━━━ Data ━━━

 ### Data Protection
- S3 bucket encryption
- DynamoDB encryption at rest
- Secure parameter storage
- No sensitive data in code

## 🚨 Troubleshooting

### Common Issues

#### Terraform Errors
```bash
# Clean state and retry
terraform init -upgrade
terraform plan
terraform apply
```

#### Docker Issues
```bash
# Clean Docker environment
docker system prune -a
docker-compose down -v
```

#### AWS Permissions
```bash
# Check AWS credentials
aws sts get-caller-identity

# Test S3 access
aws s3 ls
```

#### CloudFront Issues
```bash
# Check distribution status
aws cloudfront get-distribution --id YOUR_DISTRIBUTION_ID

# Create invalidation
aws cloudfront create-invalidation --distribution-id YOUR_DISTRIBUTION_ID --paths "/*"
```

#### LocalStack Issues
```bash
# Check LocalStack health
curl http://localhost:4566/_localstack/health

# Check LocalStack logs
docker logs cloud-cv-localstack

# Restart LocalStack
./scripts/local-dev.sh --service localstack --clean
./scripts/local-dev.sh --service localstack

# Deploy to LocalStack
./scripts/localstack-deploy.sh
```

━━━
━━━ Data ━━━

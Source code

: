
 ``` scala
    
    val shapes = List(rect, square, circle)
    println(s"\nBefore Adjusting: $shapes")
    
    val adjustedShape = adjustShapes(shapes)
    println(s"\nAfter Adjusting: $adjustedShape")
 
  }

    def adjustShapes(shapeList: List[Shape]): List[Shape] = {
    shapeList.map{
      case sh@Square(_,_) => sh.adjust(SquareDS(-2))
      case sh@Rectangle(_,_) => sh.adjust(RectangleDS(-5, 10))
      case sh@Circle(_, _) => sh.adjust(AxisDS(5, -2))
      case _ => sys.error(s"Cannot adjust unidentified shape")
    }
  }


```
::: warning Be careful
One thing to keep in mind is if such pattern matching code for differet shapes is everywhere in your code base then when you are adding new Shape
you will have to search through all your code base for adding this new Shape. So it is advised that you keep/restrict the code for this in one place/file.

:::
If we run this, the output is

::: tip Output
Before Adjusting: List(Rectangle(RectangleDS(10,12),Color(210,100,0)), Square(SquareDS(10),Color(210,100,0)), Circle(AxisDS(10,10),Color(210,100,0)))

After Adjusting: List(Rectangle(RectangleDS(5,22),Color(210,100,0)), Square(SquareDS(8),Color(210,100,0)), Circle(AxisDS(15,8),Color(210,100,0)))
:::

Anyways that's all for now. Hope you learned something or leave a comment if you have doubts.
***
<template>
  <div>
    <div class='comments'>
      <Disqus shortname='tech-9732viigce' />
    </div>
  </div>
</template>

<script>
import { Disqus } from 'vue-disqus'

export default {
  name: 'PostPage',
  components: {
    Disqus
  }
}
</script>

━━━
━━━ Data ━━━

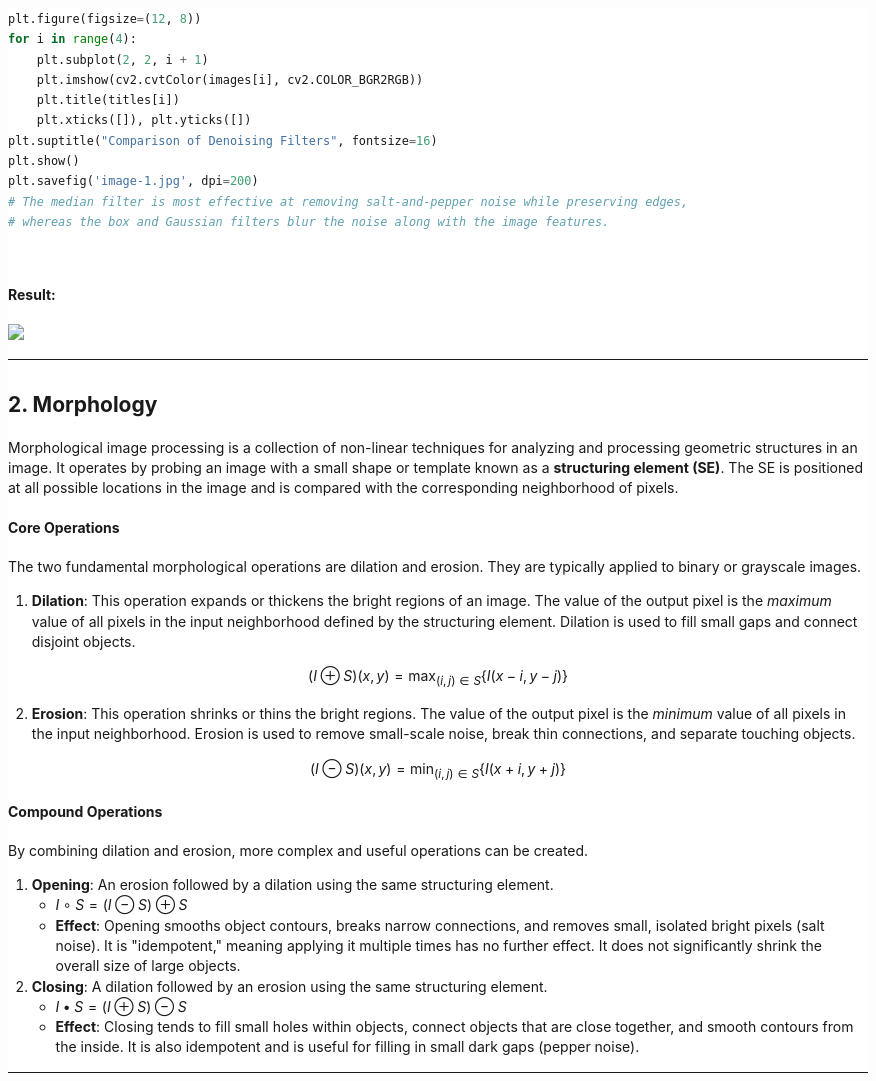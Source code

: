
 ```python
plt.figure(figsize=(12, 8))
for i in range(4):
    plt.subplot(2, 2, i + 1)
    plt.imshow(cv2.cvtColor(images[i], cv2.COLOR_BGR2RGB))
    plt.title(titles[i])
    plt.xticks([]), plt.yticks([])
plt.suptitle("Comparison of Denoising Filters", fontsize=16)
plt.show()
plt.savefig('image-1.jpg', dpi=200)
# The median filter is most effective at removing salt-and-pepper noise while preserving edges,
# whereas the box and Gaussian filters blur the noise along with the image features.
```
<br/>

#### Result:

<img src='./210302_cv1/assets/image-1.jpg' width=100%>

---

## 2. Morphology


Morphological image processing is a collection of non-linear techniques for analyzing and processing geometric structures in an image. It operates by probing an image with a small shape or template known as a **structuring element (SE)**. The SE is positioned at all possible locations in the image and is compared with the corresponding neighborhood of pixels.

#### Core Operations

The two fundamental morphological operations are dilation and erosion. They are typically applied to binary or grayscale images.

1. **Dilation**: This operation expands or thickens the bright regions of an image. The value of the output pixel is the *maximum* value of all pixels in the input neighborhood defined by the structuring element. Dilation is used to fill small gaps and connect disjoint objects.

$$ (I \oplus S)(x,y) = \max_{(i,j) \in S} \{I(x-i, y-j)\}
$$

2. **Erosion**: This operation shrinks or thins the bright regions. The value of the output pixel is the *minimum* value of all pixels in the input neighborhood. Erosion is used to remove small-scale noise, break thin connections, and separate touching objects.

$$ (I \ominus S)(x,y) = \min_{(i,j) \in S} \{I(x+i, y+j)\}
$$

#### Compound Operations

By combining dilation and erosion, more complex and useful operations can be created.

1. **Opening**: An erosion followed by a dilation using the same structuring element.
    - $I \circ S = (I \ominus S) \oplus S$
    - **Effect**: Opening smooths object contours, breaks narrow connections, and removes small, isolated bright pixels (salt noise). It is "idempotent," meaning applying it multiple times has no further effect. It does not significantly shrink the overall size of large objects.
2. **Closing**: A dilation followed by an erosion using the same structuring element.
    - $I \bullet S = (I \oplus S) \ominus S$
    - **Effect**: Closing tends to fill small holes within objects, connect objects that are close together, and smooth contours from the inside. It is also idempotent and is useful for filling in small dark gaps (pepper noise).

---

━━━

Tally the lines above containing "from". Number only.

**Finished exercise:**
2